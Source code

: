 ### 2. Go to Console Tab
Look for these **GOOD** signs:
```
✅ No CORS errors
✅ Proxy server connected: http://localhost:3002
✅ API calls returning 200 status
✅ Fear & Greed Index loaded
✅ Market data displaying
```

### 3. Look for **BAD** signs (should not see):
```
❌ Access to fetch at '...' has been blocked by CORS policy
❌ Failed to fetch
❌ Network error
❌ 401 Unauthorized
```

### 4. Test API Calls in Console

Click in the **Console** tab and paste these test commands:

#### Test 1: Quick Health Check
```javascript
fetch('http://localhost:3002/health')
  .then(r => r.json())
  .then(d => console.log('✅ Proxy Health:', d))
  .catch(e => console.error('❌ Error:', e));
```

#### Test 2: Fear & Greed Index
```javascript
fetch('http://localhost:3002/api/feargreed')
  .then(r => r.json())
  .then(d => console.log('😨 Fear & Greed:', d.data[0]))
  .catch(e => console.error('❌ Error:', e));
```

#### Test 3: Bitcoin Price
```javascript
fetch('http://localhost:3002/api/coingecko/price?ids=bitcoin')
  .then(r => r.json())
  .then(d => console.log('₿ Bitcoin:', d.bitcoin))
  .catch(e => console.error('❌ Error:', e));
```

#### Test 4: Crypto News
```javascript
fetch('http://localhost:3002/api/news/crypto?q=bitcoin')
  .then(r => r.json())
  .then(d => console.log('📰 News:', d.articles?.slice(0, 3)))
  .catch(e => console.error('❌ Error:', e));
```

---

▸ **What needs to be done**: Check each line of the data above for the word "fetch", then state how many lines have it. Give the number alone.

▸ **Final answer**: 6